- Opening Hours: 11:00 – 23:00
- Address: 138 Nam Ky Khoi Nghia, District 1
Rising in levels like a manor from a medieval fairytale, Quan An Ngon is one of the most popular restaurants in Ho Chi Minh, housed in a renovated Vietnamese mansion with a tree lined garden and staff waiting to greet guests wearing traditional silk outfits (complete with wooden shoes). Inside Quan An Ngon Restaurant, the expanse of teak, ornate Chinese inspired lattices and surrounding balcony have all the hallmarks of a classic kung-fu movie. Visitors are often delighted with the classically styled interior. If you are looking to try many casual Vietnamese dishes – spring rolls, black pepper crab, noodle soup – in a clean and friendly environment then this is an excellent option.
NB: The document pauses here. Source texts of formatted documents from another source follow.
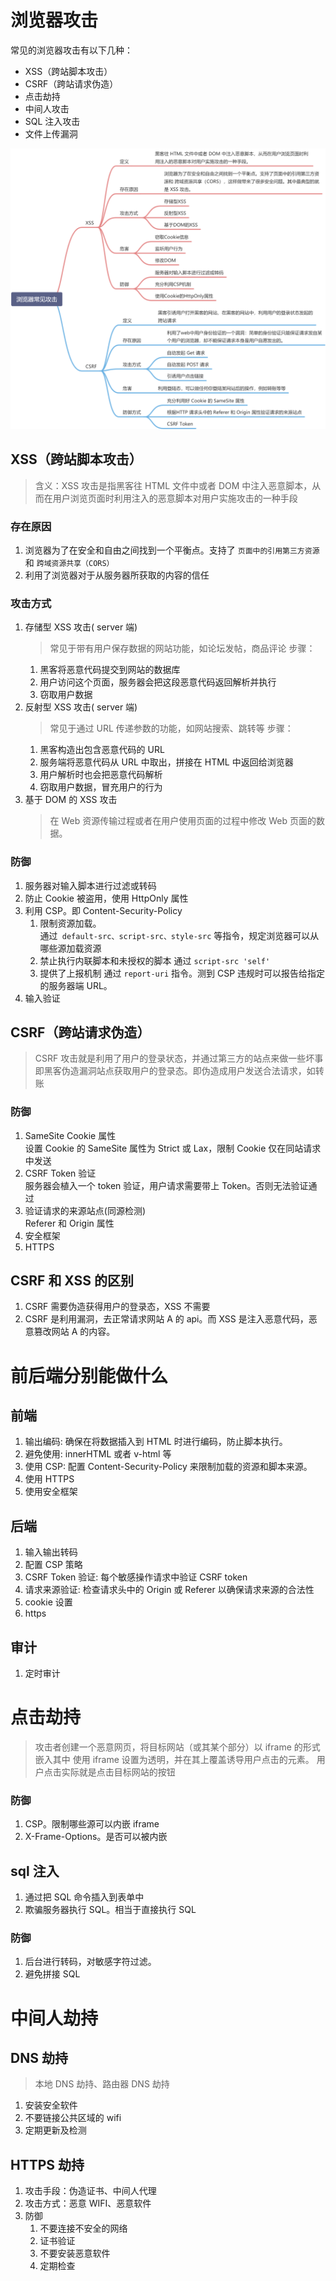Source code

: # 浏览器攻击

常见的浏览器攻击有以下几种：

- XSS（跨站脚本攻击）
- CSRF（跨站请求伪造）
- 点击劫持
- 中间人攻击
- SQL 注入攻击
- 文件上传漏洞

![alt text](image-1.png)

## XSS（跨站脚本攻击）

> 含义：XSS 攻击是指黑客往 HTML 文件中或者 DOM 中注入恶意脚本，从而在用户浏览页面时利用注入的恶意脚本对用户实施攻击的一种手段

### 存在原因

1. 浏览器为了在安全和自由之间找到一个平衡点。支持了 `页面中的引用第三方资源` 和 `跨域资源共享（CORS）`
2. 利用了浏览器对于从服务器所获取的内容的信任

### 攻击方式

1. 存储型 XSS 攻击( server 端)
   > 常见于带有用户保存数据的网站功能，如论坛发帖，商品评论
   > 步骤：
   1. 黑客将恶意代码提交到网站的数据库
   2. 用户访问这个页面，服务器会把这段恶意代码返回解析并执行
   3. 窃取用户数据
2. 反射型 XSS 攻击( server 端)
   > 常见于通过 URL 传递参数的功能，如网站搜索、跳转等
   > 步骤：
   1. 黑客构造出包含恶意代码的 URL
   2. 服务端将恶意代码从 URL 中取出，拼接在 HTML 中返回给浏览器
   3. 用户解析时也会把恶意代码解析
   4. 窃取用户数据，冒充用户的行为
3. 基于 DOM 的 XSS 攻击
   > 在 Web 资源传输过程或者在用户使用页面的过程中修改 Web 页面的数据。

### 防御

1. 服务器对输入脚本进行过滤或转码
2. 防止 Cookie 被盗用，使用 HttpOnly 属性
3. 利用 CSP。即 Content-Security-Policy
   1. 限制资源加载。  
      通过` default-src、script-src、style-src` 等指令，规定浏览器可以从哪些源加载资源
   2. 禁止执行内联脚本和未授权的脚本
      通过 `script-src 'self'`
   3. 提供了上报机制
      通过 `report-uri` 指令。测到 CSP 违规时可以报告给指定的服务器端 URL。
4. 输入验证

## CSRF（跨站请求伪造）

> CSRF 攻击就是利用了用户的登录状态，并通过第三方的站点来做一些坏事
> 即黑客伪造漏洞站点获取用户的登录态。即伪造成用户发送合法请求，如转账

### 防御

1. SameSite Cookie 属性  
   设置 Cookie 的 SameSite 属性为 Strict 或 Lax，限制 Cookie 仅在同站请求中发送
2. CSRF Token 验证  
   服务器会植入一个 token 验证，用户请求需要带上 Token。否则无法验证通过
3. 验证请求的来源站点(同源检测)  
   Referer 和 Origin 属性
4. 安全框架
5. HTTPS

## CSRF 和 XSS 的区别

1. CSRF 需要伪造获得用户的登录态，XSS 不需要
2. CSRF 是利用漏洞，去正常请求网站 A 的 api。而 XSS 是注入恶意代码，恶意篡改网站 A 的内容。

# 前后端分别能做什么

## 前端

1. 输出编码: 确保在将数据插入到 HTML 时进行编码，防止脚本执行。
2. 避免使用: innerHTML 或者 v-html 等
3. 使用 CSP: 配置 Content-Security-Policy 来限制加载的资源和脚本来源。
4. 使用 HTTPS
5. 使用安全框架

## 后端

1. 输入输出转码
2. 配置 CSP 策略
3. CSRF Token 验证: 每个敏感操作请求中验证 CSRF token
4. 请求来源验证: 检查请求头中的 Origin 或 Referer 以确保请求来源的合法性
5. cookie 设置
6. https

## 审计

1. 定时审计

# 点击劫持

> 攻击者创建一个恶意网页，将目标网站（或其某个部分）以 iframe 的形式嵌入其中
> 使用 iframe 设置为透明，并在其上覆盖诱导用户点击的元素。
> 用户点击实际就是点击目标网站的按钮

### 防御

1. CSP。限制哪些源可以内嵌 iframe
2. X-Frame-Options。是否可以被内嵌

## sql 注入

1. 通过把 SQL 命令插入到表单中
2. 欺骗服务器执行 SQL。相当于直接执行 SQL

### 防御

1. 后台进行转码，对敏感字符过滤。
2. 避免拼接 SQL

# 中间人劫持

## DNS 劫持

> 本地 DNS 劫持、路由器 DNS 劫持

1. 安装安全软件
2. 不要链接公共区域的 wifi
3. 定期更新及检测

## HTTPS 劫持

1. 攻击手段：伪造证书、中间人代理
2. 攻击方式：恶意 WIFI、恶意软件
3. 防御
   1. 不要连接不安全的网络
   2. 证书验证
   3. 不要安装恶意软件
   4. 定期检查
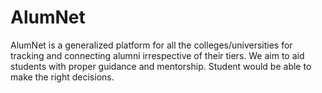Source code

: # AlumNet
AlumNet is a generalized platform for all the colleges/universities for tracking and connecting alumni irrespective of their tiers.  We aim to aid students with proper guidance and mentorship.  Student would be able to make the right decisions. 

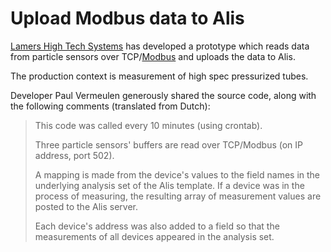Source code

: # Upload Modbus data to Alis
[Lamers High Tech Systems](https://aalberts-am.com/lamers/) has developed a prototype which reads data from
particle sensors over TCP/[Modbus](https://en.wikipedia.org/wiki/Modbus) and uploads the data to Alis.

The production context is measurement of high spec pressurized tubes.

Developer Paul Vermeulen generously shared the source code, along with the following comments (translated from Dutch):
> This code was called every 10 minutes (using crontab).
>
> Three particle sensors' buffers are read over TCP/Modbus (on IP address, port 502).
>
> A mapping is made from the device's values to the field names in the underlying analysis set of the Alis template.
> If a device was in the process of measuring, the resulting array of measurement values are posted to the Alis server.
>
> Each device's address was also added to a field so that the measurements of all devices appeared in the analysis set.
Located opposite the Reunification Palace on Nam Kỳ Khởi Nghĩa Street, Quan An Ngon Restaurant is centrally located in District 1.
The decor features carved elephant tusks (I don’t know if they’re real ivory or not), exotic landscape paintings and many cooking stations where chefs are busy barbequing king prawns, rolling spring rolls or blending fruit smoothies. It isn’t fine dining, but it is a lot of fun and has a charm akin to a quaint market. There’s a gentle buzz of chatter and laughter blowing through the restaurant. The menu is clearly laid out with tourists in mind as everything has English and Vietnamese descriptions and most have an accompanying picture. The fact that Quan An Ngon is popular with locals as well as tourists gives it a sense of authenticity, and although the staff are rushed and often need to be waved down, everyone speaks the requisite amount of English and they will often recommend dishes with a simple explanation. Prices are extremely reasonable with main dishes starting from 50,000 VND ($2.50 US).
All regional specialities are on offer at Quan An Ngon Restaurant meaning you can eat your way around the country in one sitting. From the south there are oc len xao due (mud snails in coconut milk), which have a soft texture and delicately flavoured, and goi cuon – commonly known as summer rolls in English – making a particularly excellent appetiser: soft, almost transparent spring rolls stuffed with shrimp, basil and spring onion. They are light and fresh, perfect after an afternoon’s traipsing around the city. From the central region of Vietnam there are Hue and Hoi An style noodles, while the northern specialities include pho bo (beef noodle soup) and banh tom ho tay (crispy pastries filled with minced shrimp).